Research
Word order and word order change
Different languages exhibit different word orders. While this may seem obvious, it raises the question: why is this the case? Grammar rules function as the DNA of a language. My enduring research interest lies in documenting and analysing fundamental word order patterns and word changes throughout the history of the Romance languages — and exploring their implications for our understanding of language variation.
Clitic placement
Object pronouns in Romance languages are particularly interesting because they occupy a different syntactic position than the nouns they replace and are often fused onto the verb: Jean aime Marie vs. Jean l'aime. These pronouns are known as clitics. Clitic placement has garnered significant attention in the comparative, diachronic, and formal linguistic literature — domains that my work spans.

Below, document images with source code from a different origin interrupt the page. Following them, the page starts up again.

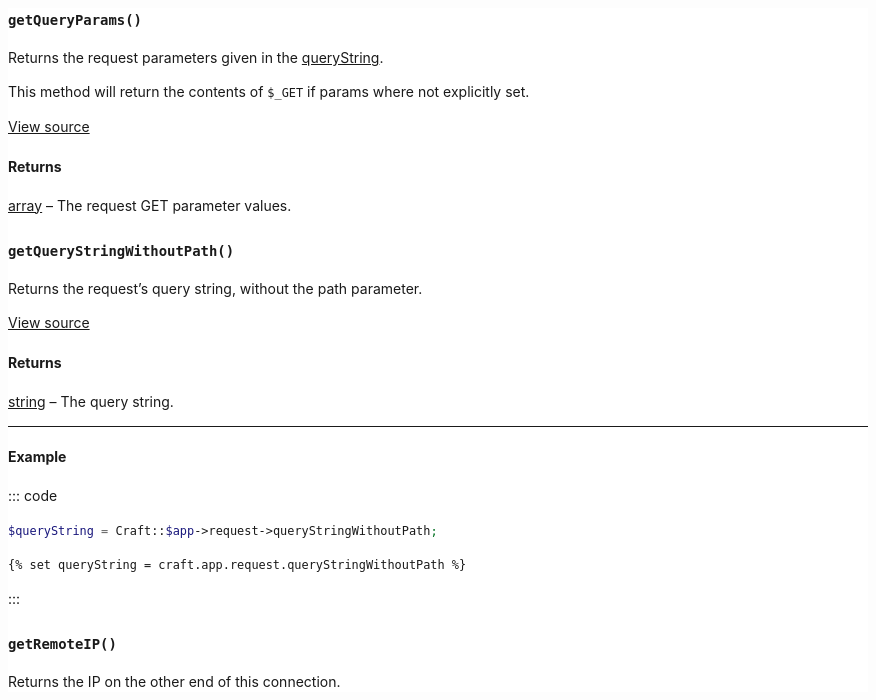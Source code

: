 
### `getQueryParams()`





Returns the request parameters given in the [queryString](https://www.yiiframework.com/doc/api/2.0/yii-web-request#$queryString-detail).



This method will return the contents of `$_GET` if params where not explicitly set.




[View source](https://github.com/craftcms/cms/blob/master/src/web/Request.php#L728-L736)



#### Returns

[array](http://php.net/language.types.array) – The request GET parameter values.



### `getQueryStringWithoutPath()`





Returns the request’s query string, without the path parameter.




[View source](https://github.com/craftcms/cms/blob/master/src/web/Request.php#L865-L880)



#### Returns

[string](http://php.net/language.types.string) – The query string.


---

#### Example

::: code
```php
$queryString = Craft::$app->request->queryStringWithoutPath;
```
```twig
{% set queryString = craft.app.request.queryStringWithoutPath %}
```
:::


### `getRemoteIP()`





Returns the IP on the other end of this connection.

One area of my research investigates why French (le faire) and Italian (farlo) exhibit different word orders with clitic placement in infinitival constructions. To explore this, I traced the phenomenon back to Old French. My findings indicate that early French initially patterned like Italian, but underwent a syntactic change around 1300. Interestingly, this change was not in clitic placement itself, but in verb movement: the infinitive used to move to the left of the clitic. I argue that this movement ceased due to a phonological shift. More technically, I propose that the weakening of non-finite T led to the loss of V-to-T movement, which in turn gave rise to proclisis.

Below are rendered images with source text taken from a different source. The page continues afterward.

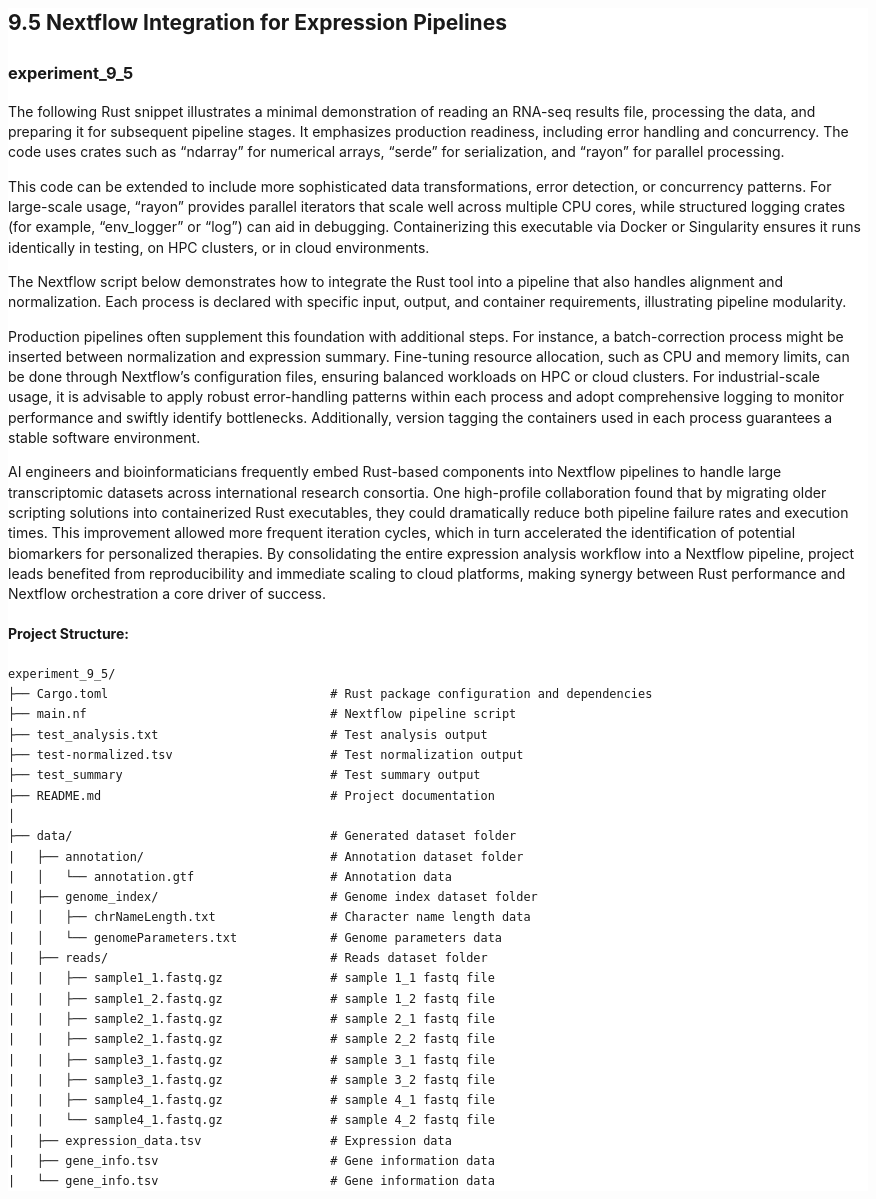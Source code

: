 ## 9.5 Nextflow Integration for Expression Pipelines

### experiment_9_5

The following Rust snippet illustrates a minimal demonstration of reading an RNA-seq results file, processing the data, and preparing it for subsequent pipeline stages. It emphasizes production readiness, including error handling and concurrency. The code uses crates such as “ndarray” for numerical arrays, “serde” for serialization, and “rayon” for parallel processing.

This code can be extended to include more sophisticated data transformations, error detection, or concurrency patterns. For large-scale usage, “rayon” provides parallel iterators that scale well across multiple CPU cores, while structured logging crates (for example, “env_logger” or “log”) can aid in debugging. Containerizing this executable via Docker or Singularity ensures it runs identically in testing, on HPC clusters, or in cloud environments.

The Nextflow script below demonstrates how to integrate the Rust tool into a pipeline that also handles alignment and normalization. Each process is declared with specific input, output, and container requirements, illustrating pipeline modularity.

Production pipelines often supplement this foundation with additional steps. For instance, a batch-correction process might be inserted between normalization and expression summary. Fine-tuning resource allocation, such as CPU and memory limits, can be done through Nextflow’s configuration files, ensuring balanced workloads on HPC or cloud clusters. For industrial-scale usage, it is advisable to apply robust error-handling patterns within each process and adopt comprehensive logging to monitor performance and swiftly identify bottlenecks. Additionally, version tagging the containers used in each process guarantees a stable software environment.

AI engineers and bioinformaticians frequently embed Rust-based components into Nextflow pipelines to handle large transcriptomic datasets across international research consortia. One high-profile collaboration found that by migrating older scripting solutions into containerized Rust executables, they could dramatically reduce both pipeline failure rates and execution times. This improvement allowed more frequent iteration cycles, which in turn accelerated the identification of potential biomarkers for personalized therapies. By consolidating the entire expression analysis workflow into a Nextflow pipeline, project leads benefited from reproducibility and immediate scaling to cloud platforms, making synergy between Rust performance and Nextflow orchestration a core driver of success.

#### Project Structure:

```plaintext
experiment_9_5/
├── Cargo.toml                               # Rust package configuration and dependencies
├── main.nf                                  # Nextflow pipeline script
├── test_analysis.txt                        # Test analysis output
├── test-normalized.tsv                      # Test normalization output
├── test_summary                             # Test summary output
├── README.md                                # Project documentation
│
├── data/                                    # Generated dataset folder
|   ├── annotation/                          # Annotation dataset folder
|   │   └── annotation.gtf                   # Annotation data
|   ├── genome_index/                        # Genome index dataset folder 
|   │   ├── chrNameLength.txt                # Character name length data
|   │   └── genomeParameters.txt             # Genome parameters data
|   ├── reads/                               # Reads dataset folder 
|   |   ├── sample1_1.fastq.gz               # sample 1_1 fastq file
|   |   ├── sample1_2.fastq.gz               # sample 1_2 fastq file
|   |   ├── sample2_1.fastq.gz               # sample 2_1 fastq file
|   |   ├── sample2_1.fastq.gz               # sample 2_2 fastq file
|   |   ├── sample3_1.fastq.gz               # sample 3_1 fastq file
|   |   ├── sample3_1.fastq.gz               # sample 3_2 fastq file
|   |   ├── sample4_1.fastq.gz               # sample 4_1 fastq file
|   |   └── sample4_1.fastq.gz               # sample 4_2 fastq file
|   ├── expression_data.tsv                  # Expression data
|   ├── gene_info.tsv                        # Gene information data
|   └── gene_info.tsv                        # Gene information data
```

I have also investigated clitic climbing (e.g., je le veux faire) and its decline in French. My research shows that clitic climbing was obligatory until the 17th century, after which it gradually weakened — first with me, te, se, then with le, la, les, and eventually with en and y.
Auxiliary selection
French, like other Romance languages, forms its compound tenses using avoir or être (‘have’ or ‘be’) plus a past participle. Predicting which auxiliary is selected has long posed a challenge in the formal literature, particularly in relation to reflexive verbs. While much of the existing research attributes auxiliary selection to argument structure — specifically, whether a verb is transitive or not — I argue against this hypothesis because indirect reflexives are clearly transitive yet select être (e.g. je me suis lavé les cheveux). Instead, I demonstrate, within a minimalist framework, that auxiliary selection is determined by the syntactic operation Agree. More precisely, I propose that the choice of auxiliary reflects the interaction of person feature identity among elements in the structure.

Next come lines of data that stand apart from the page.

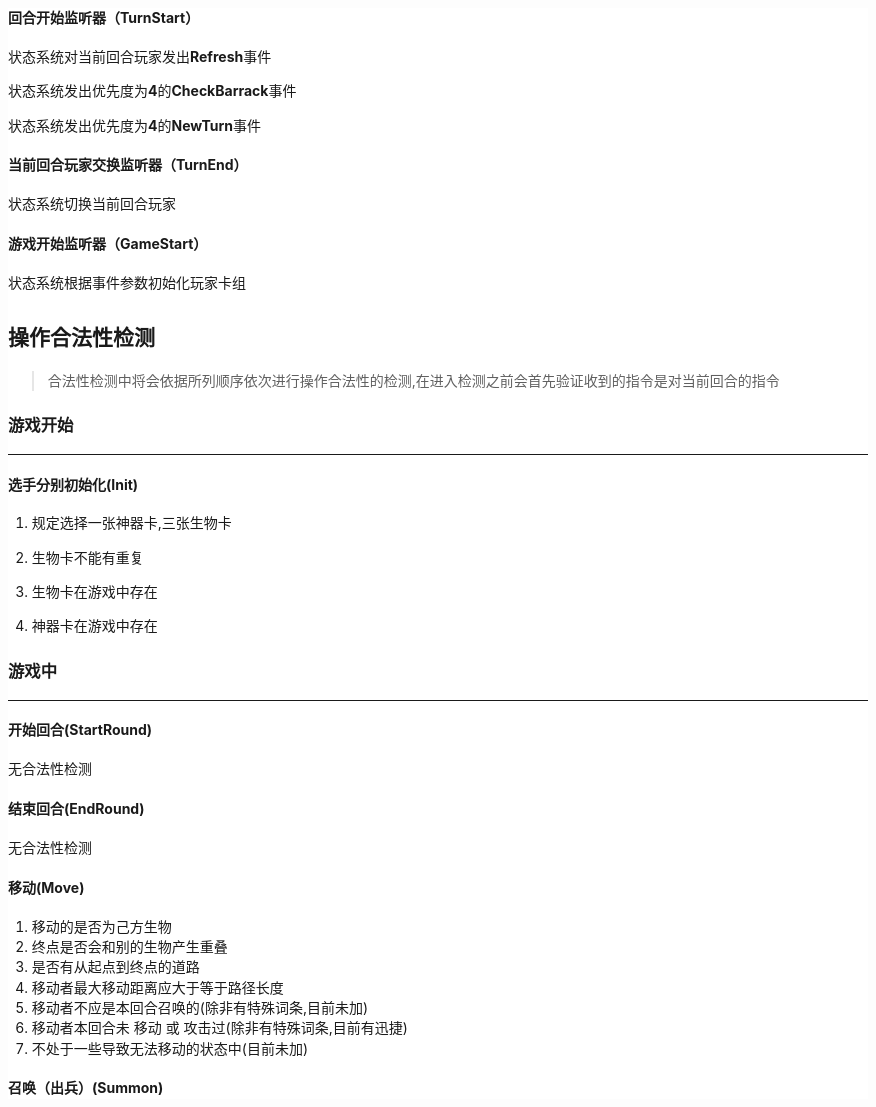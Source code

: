 #### 回合开始监听器（TurnStart）

状态系统对当前回合玩家发出**Refresh**事件

状态系统发出优先度为**4**的**CheckBarrack**事件

状态系统发出优先度为**4**的**NewTurn**事件

#### 当前回合玩家交换监听器（TurnEnd）

状态系统切换当前回合玩家

#### 游戏开始监听器（GameStart）

状态系统根据事件参数初始化玩家卡组

## 操作合法性检测

> 合法性检测中将会依据所列顺序依次进行操作合法性的检测,在进入检测之前会首先验证收到的指令是对当前回合的指令

### 游戏开始

---

#### 选手分别初始化(Init)

1. 规定选择一张神器卡,三张生物卡

2. 生物卡不能有重复

3. 生物卡在游戏中存在

4. 神器卡在游戏中存在

### 游戏中

---

#### 开始回合(StartRound)

无合法性检测

#### 结束回合(EndRound)

无合法性检测

#### 移动(Move)

1. 移动的是否为己方生物
2. 终点是否会和别的生物产生重叠
3. 是否有从起点到终点的道路
4. 移动者最大移动距离应大于等于路径长度
5. 移动者不应是本回合召唤的(除非有特殊词条,目前未加)
6. 移动者本回合未 移动 或 攻击过(除非有特殊词条,目前有迅捷)
7. 不处于一些导致无法移动的状态中(目前未加)

#### 召唤（出兵）(Summon)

The framework I have developed also accounts for auxiliary switch in restructuring contexts — a phenomenon where the auxiliary appears to be selected by the embedded infinitive rather than the matrix verb (e.g., sono voluto partire instead of ho voluto partire in Italian). To better understand this under-documented phenomenon, I have analysed data from the diachrony of French, Sardinian, Occitan, and Italian. My findings indicate that reflexive clitics consistently trigger the use of être in these contexts, whereas locative and partitive clitics (y and en) do not, which further supports my analysis based on person feature identity.
Restructuring clauses
Restructuring clauses involve matrix verbs that behave like auxiliaries — namely, modal, aspectual, and motion verbs — and select an infinitival complement. This syntactic environment is particularly intriguing because, despite the presence of two verbs, the structure often appears to be monoclausal. This is evidenced by phenomena such as clitic climbing and auxiliary switch, both of which have been central to my research. In addition to these, I have investigated the structural properties of restructuring clauses themselves.
Drawing on data from a range of Romance languages — including Catalan, Romanian, Old French, and Old Italian — I explored the role of intervening complementizers, which can signal biclausality. The findings of this research show that clause size varies depending on both the matrix predicate and the language in question. This cross-Romance variation reveals that restructuring cannot be adequately captured by a one-size-fits-all analysis.
As part of this broader inquiry, I also examined infinitive fronting, a phenomenon attested in Medieval Romance. I argue that such fronting is only possible when the matrix predicate is a restructuring verb. This insight has prompted a re-evaluation of transparency effects — their nature, distribution, and typology across Romance — and has contributed to refining our understanding of how many distinct types of transparency effects there actually are.